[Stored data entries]
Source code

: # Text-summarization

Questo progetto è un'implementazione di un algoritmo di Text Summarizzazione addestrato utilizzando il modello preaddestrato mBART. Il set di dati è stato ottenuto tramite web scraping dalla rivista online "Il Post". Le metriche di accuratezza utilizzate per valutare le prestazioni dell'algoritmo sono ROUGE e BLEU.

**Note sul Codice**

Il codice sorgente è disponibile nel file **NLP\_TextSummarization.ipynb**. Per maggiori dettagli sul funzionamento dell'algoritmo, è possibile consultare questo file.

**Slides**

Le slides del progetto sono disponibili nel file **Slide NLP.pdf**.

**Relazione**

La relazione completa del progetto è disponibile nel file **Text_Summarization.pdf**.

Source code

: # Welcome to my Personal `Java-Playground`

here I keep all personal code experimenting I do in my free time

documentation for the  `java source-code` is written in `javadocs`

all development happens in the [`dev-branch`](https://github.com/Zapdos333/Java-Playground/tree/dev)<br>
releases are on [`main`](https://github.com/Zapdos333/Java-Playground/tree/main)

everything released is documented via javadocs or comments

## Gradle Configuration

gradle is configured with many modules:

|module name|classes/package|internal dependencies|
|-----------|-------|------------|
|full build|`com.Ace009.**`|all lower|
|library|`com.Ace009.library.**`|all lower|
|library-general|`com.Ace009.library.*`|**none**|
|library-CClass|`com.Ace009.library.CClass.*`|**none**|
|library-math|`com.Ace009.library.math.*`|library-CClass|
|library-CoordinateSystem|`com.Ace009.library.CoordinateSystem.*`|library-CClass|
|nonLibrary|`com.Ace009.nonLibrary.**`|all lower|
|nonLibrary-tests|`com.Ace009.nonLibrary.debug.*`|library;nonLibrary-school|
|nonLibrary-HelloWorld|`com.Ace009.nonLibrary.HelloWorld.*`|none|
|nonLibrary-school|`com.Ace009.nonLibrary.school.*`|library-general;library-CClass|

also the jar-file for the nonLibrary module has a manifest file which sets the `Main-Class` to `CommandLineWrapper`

## What to work on
Each line of the data has to be written out exactly as it appears.

## Answer box
Source code

: # Text-summarization

Questo progetto è un'implementazione di un algoritmo di Text Summarizzazione addestrato utilizzando il modello preaddestrato mBART. Il set di dati è stato ottenuto tramite web scraping dalla rivista online "Il Post". Le metriche di accuratezza utilizzate per valutare le prestazioni dell'algoritmo sono ROUGE e BLEU.

**Note sul Codice**

Il codice sorgente è disponibile nel file **NLP\_TextSummarization.ipynb**. Per maggiori dettagli sul funzionamento dell'algoritmo, è possibile consultare questo file.

**Slides**

Le slides del progetto sono disponibili nel file **Slide NLP.pdf**.

**Relazione**

La relazione completa del progetto è disponibile nel file **Text_Summarization.pdf**.

Source code

: # Welcome to my Personal `Java-Playground`

here I keep all personal code experimenting I do in my free time

documentation for the  `java source-code` is written in `javadocs`

all development happens in the [`dev-branch`](https://github.com/Zapdos333/Java-Playground/tree/dev)<br>
releases are on [`main`](https://github.com/Zapdos333/Java-Playground/tree/main)

everything released is documented via javadocs or comments

## Gradle Configuration

gradle is configured with many modules:

|module name|classes/package|internal dependencies|
|-----------|-------|------------|
|full build|`com.Ace009.**`|all lower|
|library|`com.Ace009.library.**`|all lower|
|library-general|`com.Ace009.library.*`|**none**|
|library-CClass|`com.Ace009.library.CClass.*`|**none**|
|library-math|`com.Ace009.library.math.*`|library-CClass|
|library-CoordinateSystem|`com.Ace009.library.CoordinateSystem.*`|library-CClass|
|nonLibrary|`com.Ace009.nonLibrary.**`|all lower|
|nonLibrary-tests|`com.Ace009.nonLibrary.debug.*`|library;nonLibrary-school|
|nonLibrary-HelloWorld|`com.Ace009.nonLibrary.HelloWorld.*`|none|
|nonLibrary-school|`com.Ace009.nonLibrary.school.*`|library-general;library-CClass|

also the jar-file for the nonLibrary module has a manifest file which sets the `Main-Class` to `CommandLineWrapper`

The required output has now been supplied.